Please reproduce, exactly and in full, the lines from the one containing "Skewness & $a$ & $0.25$ & / & /\\" to the end of the material below.

· · · · ·

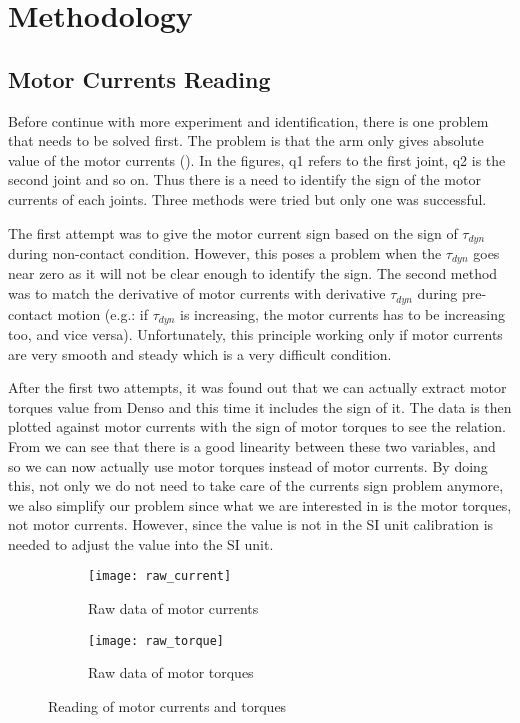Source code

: \chapter{Methodology}
\section{Motor Currents Reading}
\label{motor currents}

Before continue with more experiment and identification, there is one problem that needs to be solved first. The problem is that the arm only gives absolute value of the motor currents (). In the figures, q1 refers to the first joint, q2 is the second joint and so on. Thus there is a need to identify the sign of the motor currents of each joints. Three methods were tried but only one was successful.

The first attempt was to give the motor current sign based on the sign of $\tau_{dyn}$ during non-contact condition. However, this poses a problem when the $\tau_{dyn}$ goes near zero as it will not be clear enough to identify the sign. The second method was to match the derivative of motor currents with derivative $\tau_{dyn}$ during pre-contact motion (e.g.: if $\tau_{dyn}$ is increasing, the motor currents has to be increasing too, and vice versa). Unfortunately, this principle working only if motor currents are very smooth and steady which is a very difficult condition.

After the first two attempts, it was found out that we can actually extract motor torques value from Denso and this time it includes the sign of it. The data is then plotted against motor currents with the sign of motor torques to see the relation. From  we can see that there is a good linearity between these two variables, and so we can now actually use motor torques instead of motor currents. By doing this, not only we do not need to take care of the currents sign problem anymore, we also simplify our problem since what we are interested in is the motor torques, not motor currents. However, since the value is not in the SI unit calibration is needed to adjust the value into the SI unit. 

\begin{figure}[H]
  \begin{subfigure}[t]{0.5\textwidth}
    \centering
    \texttt{[image: raw\_current]} 
    \caption{Raw data of motor currents }
    \label{fig:raw current}
  \end{subfigure}
  \begin{subfigure}[t]{0.5\textwidth}
    \centering
    \texttt{[image: raw\_torque]}
    \caption{Raw data of motor torques }
    \label{fig:raw torque}
  \end{subfigure}
  \caption{Reading of motor currents and torques}
\end{figure}

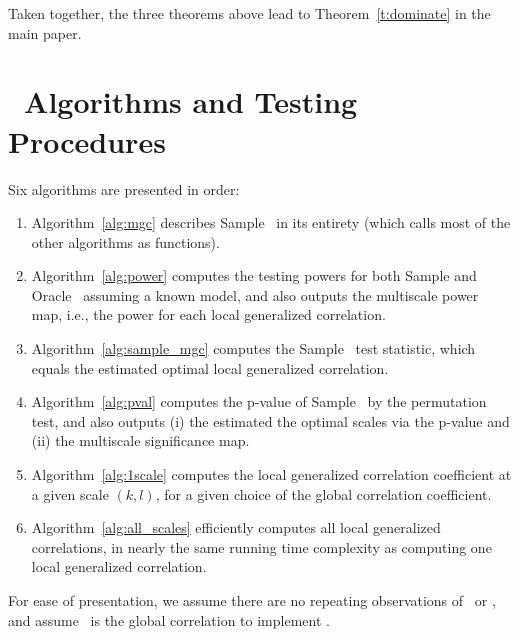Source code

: \documentclass[11pt]{article}
\begin{document}
Taken together, the three theorems above lead to Theorem~\ref{t:dominate} in the main paper.


\clearpage

\section{\Mgc~Algorithms and Testing Procedures}
\label{appen:algorithms}


Six algorithms are presented in order:
\begin{enumerate}
\item Algorithm~\ref{alg:mgc} describes Sample \Mgc~in its entirety (which calls most of the other algorithms as functions). 
\item Algorithm~\ref{alg:power} computes the testing powers for both Sample and Oracle \Mgc~assuming a known model, and also outputs  the multiscale power map, i.e., the power for each local generalized correlation.
\item Algorithm~\ref{alg:sample_mgc} computes the Sample \Mgc~test statistic, which equals the estimated optimal local generalized correlation.
\item Algorithm~\ref{alg:pval} computes the p-value of Sample \Mgc~by the permutation test, and also outputs (i) the estimated the optimal scales via the p-value and (ii) the multiscale significance map. 
\item Algorithm~\ref{alg:1scale} computes the local generalized correlation coefficient at a given scale $(k,l)$, for a given choice of the global correlation coefficient.
\item Algorithm~\ref{alg:all_scales} efficiently computes all local generalized correlations, in nearly the same running time complexity as computing one local generalized correlation. 
\end{enumerate}
For ease of presentation, we assume there are no repeating observations of \mbx~or \mby, and assume \Mcorr~is the global correlation to implement \Mgc.
\end{document}
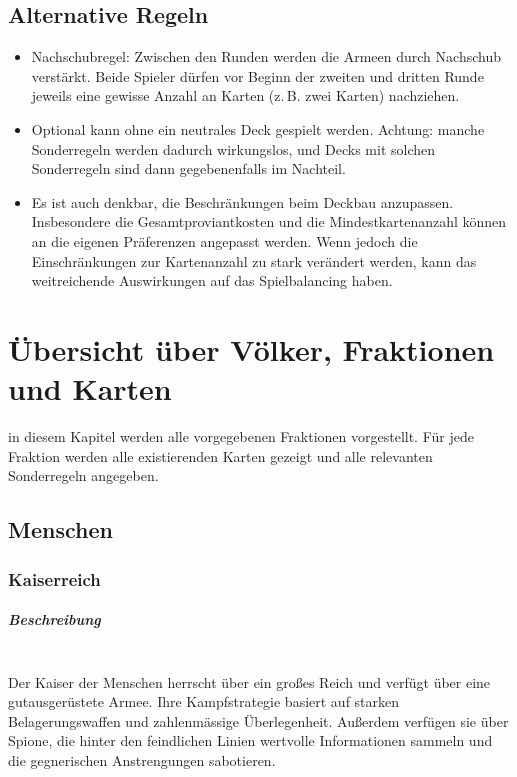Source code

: \documentclass[a4paper,11pt]{report}
\begin{document}
\section{Alternative Regeln}
\begin{itemize}
	\item Nachschubregel: Zwischen den Runden werden die Armeen durch Nachschub verstärkt. Beide Spieler dürfen vor Beginn der zweiten und dritten Runde jeweils eine gewisse Anzahl an Karten (z.\,B. zwei Karten) nachziehen.
	\item Optional kann ohne ein neutrales Deck gespielt werden. Achtung: manche Sonderregeln werden dadurch wirkungslos, und Decks mit solchen Sonderregeln sind dann gegebenenfalls im Nachteil.
	\item Es ist auch denkbar, die Beschränkungen beim Deckbau anzupassen. Insbesondere die Gesamtproviantkosten und die Mindestkartenanzahl können an die eigenen Präferenzen angepasst werden. Wenn jedoch die Einschränkungen zur Kartenanzahl zu stark verändert werden, kann das weitreichende Auswirkungen auf das Spielbalancing haben.
\end{itemize}

\chapter{Übersicht über Völker, Fraktionen und Karten}
in diesem Kapitel werden alle vorgegebenen Fraktionen vorgestellt. Für jede Fraktion werden alle existierenden Karten gezeigt und alle relevanten Sonderregeln angegeben.

\section{Menschen}
\subsection{Kaiserreich}
\paragraph{Beschreibung}~\\
Der Kaiser der Menschen herrscht über ein großes Reich und verfügt über eine gutausgerüstete Armee. Ihre Kampfstrategie basiert auf starken Belagerungswaffen und zahlenmässige Überlegenheit. Außerdem verfügen sie über Spione, die hinter den feindlichen Linien wertvolle Informationen sammeln und die gegnerischen Anstrengungen sabotieren.
\end{document}
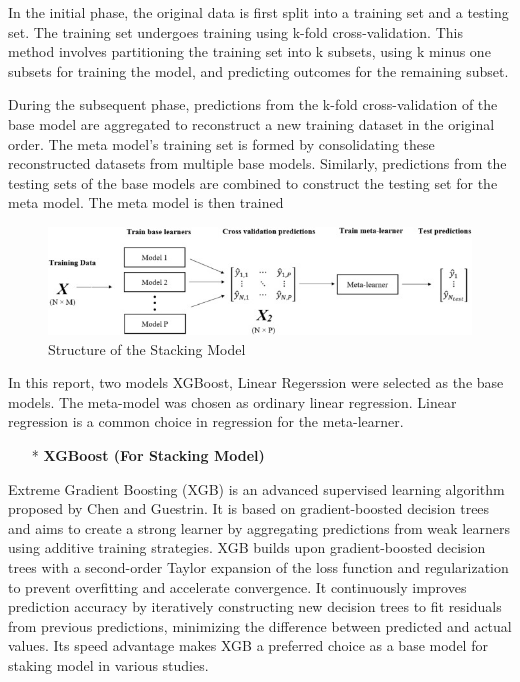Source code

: \documentclass{ieeeojies}
\begin{document}
In the initial phase, the original data is first split into a training set and a testing set. The training set undergoes training using k-fold cross-validation. This method involves partitioning the training set into k subsets, using k minus one subsets for training the model, and predicting outcomes for the remaining subset.

During the subsequent phase, predictions from the k-fold cross-validation of the base model are aggregated to reconstruct a new training dataset in the original order. The meta model's training set is formed by consolidating these reconstructed datasets from multiple base models. Similarly, predictions from the testing sets of the base models are combined to construct the testing set for the meta model. The meta model is then trained

\begin{figure}[H]
  \centering
  \begin{minipage}{1.0\linewidth}
    \centering
    \includegraphics[width=\linewidth]{Figure_algorithm/stackingmodel.jpg}
    \caption{Structure of the Stacking Model \cite{stack_fig}}
  \end{minipage}
\end{figure}

In this report, two models XGBoost, Linear Regerssion  were selected as the base models. The meta-model was chosen as ordinary linear regression. Linear regression is a common choice in regression for the meta-learner.

\begin{itemize}
    \item[*] \textbf{XGBoost (For Stacking Model)}
\end{itemize} 

Extreme Gradient Boosting (XGB) is an advanced supervised learning algorithm proposed by Chen and Guestrin. It is based on gradient-boosted decision trees and aims to create a strong learner by aggregating predictions from weak learners using additive training strategies. XGB builds upon gradient-boosted decision trees with a second-order Taylor expansion of the loss function and regularization to prevent overfitting and accelerate convergence. It continuously improves prediction accuracy by iteratively constructing new decision trees to fit residuals from previous predictions, minimizing the difference between predicted and actual values. Its speed advantage makes XGB a preferred choice as a base model for staking model in various studies.\cite{stacking}
\end{document}
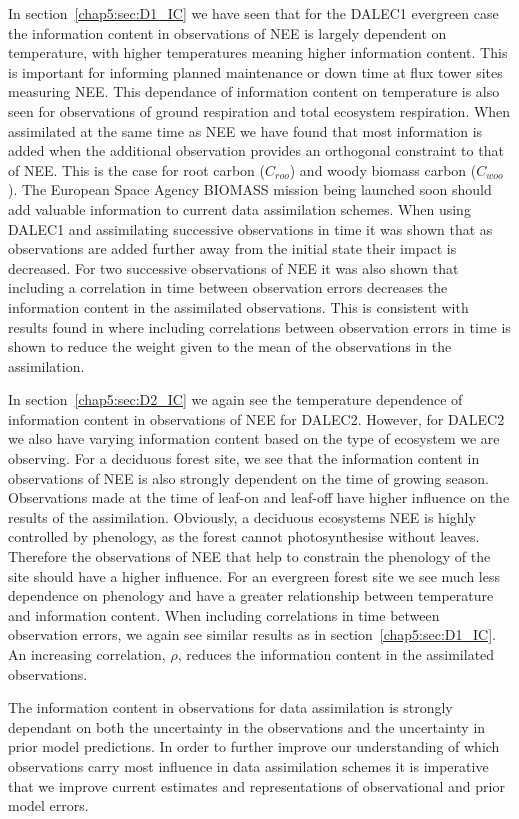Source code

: In section~\ref{chap5:sec:D1_IC} we have seen that for the DALEC1 evergreen case the information content in observations of NEE is largely dependent on temperature, with higher temperatures meaning higher information content. This is important for informing planned maintenance or down time at flux tower sites measuring NEE. This dependance of information content on temperature is also seen for observations of ground respiration and total ecosystem respiration. When assimilated at the same time as NEE we have found that most information is added when the additional observation provides an orthogonal constraint to that of NEE. This is the case for root carbon (\(C_{roo}\)) and woody biomass carbon (\(C_{woo}\)). The European Space Agency BIOMASS mission being launched soon should add valuable information to current data assimilation schemes. When using DALEC1 and assimilating successive observations in time it was shown that as observations are added further away from the initial state their impact is decreased. For two successive observations of NEE it was also shown that including a correlation in time between observation errors decreases the information content in the assimilated observations. This is consistent with results found in \citet{jarvinen1999variational} where including correlations between observation errors in time is shown to reduce the weight given to the mean of the observations in the assimilation.

In section~\ref{chap5:sec:D2_IC} we again see the temperature dependence of information content in observations of NEE for DALEC2. However, for DALEC2 we also have varying information content based on the type of ecosystem we are observing. For a deciduous forest site, we see that the information content in observations of NEE is also strongly dependent on the time of growing season. Observations made at the time of leaf-on and leaf-off have higher influence on the results of the assimilation. Obviously, a deciduous ecosystems NEE is highly controlled by phenology, as the forest cannot photosynthesise without leaves. Therefore the observations of NEE that help to constrain the phenology of the site should have a higher influence. For an evergreen forest site we see much less dependence on phenology and have a greater relationship between temperature and information content. When including correlations in time between observation errors, we again see similar results as in section~\ref{chap5:sec:D1_IC}. An increasing correlation, \(\rho\), reduces the information content in the assimilated observations. 

The information content in observations for data assimilation is strongly dependant on both the uncertainty in the observations and the uncertainty in prior model predictions. In order to further improve our understanding of which observations carry most influence in data assimilation schemes it is imperative that we improve current estimates and representations of observational and prior model errors.  
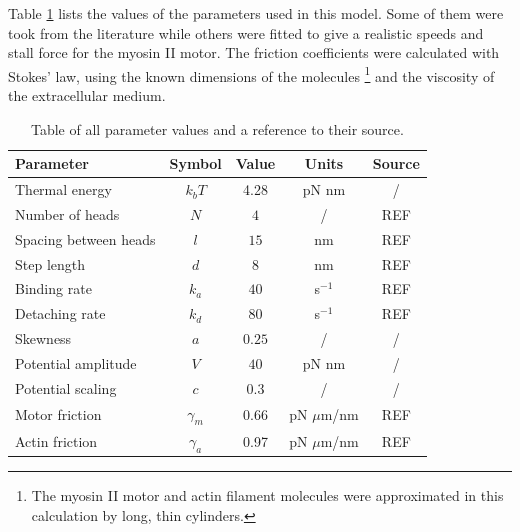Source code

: \documentclass[aps,pre,onecolumn,showpacs,showkeys,a4paper]{revtex4}
\begin{document}
Table \ref{Tab: Parameters} lists the values of the parameters used in this model. 
Some of them were took from the literature while others were fitted to give a realistic speeds and stall force for the myosin II motor. 
The friction coefficients were calculated with Stokes' law, using the known dimensions of the molecules \footnote{The myosin II motor and actin filament molecules were approximated in this calculation by long, thin cylinders.} and the viscosity of the extracellular medium.
\begin{table}[h]
\centering
\begin{tabular}{lcccc}
Parameter & Symbol & Value & Units & Source\\
\hline\hline
Thermal energy & $k_{b}T$ & 4.28 & pN nm & /\\
Number of heads & $N$ & $4$ & / & REF\\
Spacing between heads & $l$ & $15$ & nm & REF\\
Step length & $d$ & $8$ & nm & REF\\
Binding rate & $k_{a}$ & $40$ & s$^{-1}$ & REF\\
Detaching rate & $k_{d}$ & $80$ & s$^{-1}$ & REF\\
Skewness & $a$ & $0.25$ & / & /\\
Potential amplitude & $V$ & $40$ & pN nm & /\\
Potential scaling & $c$ & $0.3$ & / & /\\
Motor friction & $\gamma_{m}$ & 0.66 & pN $\mu$m/nm & REF\\
Actin friction & $\gamma_{a}$ & 0.97 & pN $\mu$m/nm & REF\\
\end{tabular}
\caption{Table of all parameter values and a reference to their source.}
\label{Tab: Parameters}
\end{table}
\end{document}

· · · · ·

• [Exercise response]
Skewness & $a$ & $0.25$ & / & /\\
Potential amplitude & $V$ & $40$ & pN nm & /\\
Potential scaling & $c$ & $0.3$ & / & /\\
Motor friction & $\gamma_{m}$ & 0.66 & pN $\mu$m/nm & REF\\
Actin friction & $\gamma_{a}$ & 0.97 & pN $\mu$m/nm & REF\\
\end{tabular}
\caption{Table of all parameter values and a reference to their source.}
\label{Tab: Parameters}
\end{table}
\end{document}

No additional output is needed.